Speedfan has some trouble interpreting the S.M.A.R.T readings, but I think that's more Speedfan's problem than one with the drive. The drive is returning values of exactly 100 on raw read error rate, write error rate and spin up time. Speedfan thinks it should be 255

@Eniqmatic

Case : Fractal Designs Define R5

Case fans : 3x BeQuiet Silent Wings 2 140mm

MoBo : Intel Server S1200V3RPS

CPU : Intel Core I3-4170 (ECC-compatible)

CPU cooler : BeQuiet Shadow Rock 2

RAM : 16GB (2x 8GB) Kingston Valueram ECC 8GB DDR3-1333

RAID card : LSI 9211-8i flashed to IT mode

PSU : BeQuiet Dark Power Pro P9 650W (had this one laying around still)

SSDs : 2x Crucial MX200 250GB (RAID 1, used for regular data, where access/seek time is most important to me)

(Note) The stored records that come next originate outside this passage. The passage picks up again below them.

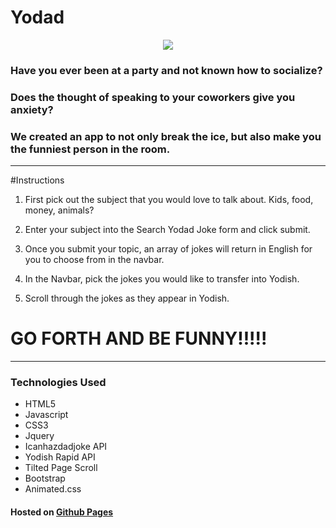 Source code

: # Yodad
<p align="center">
  <img src='assets/images/Yodad.gif'/>
</p>

### Have you ever been at a party and not known how to socialize?
### Does the thought of speaking to your coworkers give you anxiety?
### We created an app to not only break the ice, but also make you the funniest person in the room.
***
#Instructions

1. First pick out the subject that you would love to talk about.  Kids, food, money, animals?

2. Enter your subject into the Search Yodad Joke form and click submit.

3. Once you submit your topic, an array of jokes will return in English for you to choose from in the navbar.  

4. In the Navbar, pick the jokes you would like to transfer into Yodish.

5.  Scroll through the jokes as they appear in Yodish.  

# GO FORTH AND BE FUNNY!!!!!
***
### Technologies Used
- HTML5
- Javascript
- CSS3
- Jquery
- Icanhazdadjoke API
- Yodish Rapid API
- Tilted Page Scroll
- Bootstrap
- Animated.css

#### Hosted on [Github Pages](https://armonkahil.github.io/Yodad/)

HDDs : 8x WD Red 4TB (either 16TB RAID 1 or 24TB RAID 6, haven't decided yet but leaning towards the latter right now. Used for video, software installers and ISO files)

OS : FreeNAS, ZFS file system

 

Good little system! Any reason you didn't run the tests from FreeNAS or did you just find it easier to do it from Windows?

 

I assume you mean you'll be using RAIDZ2 rather than RAID 6?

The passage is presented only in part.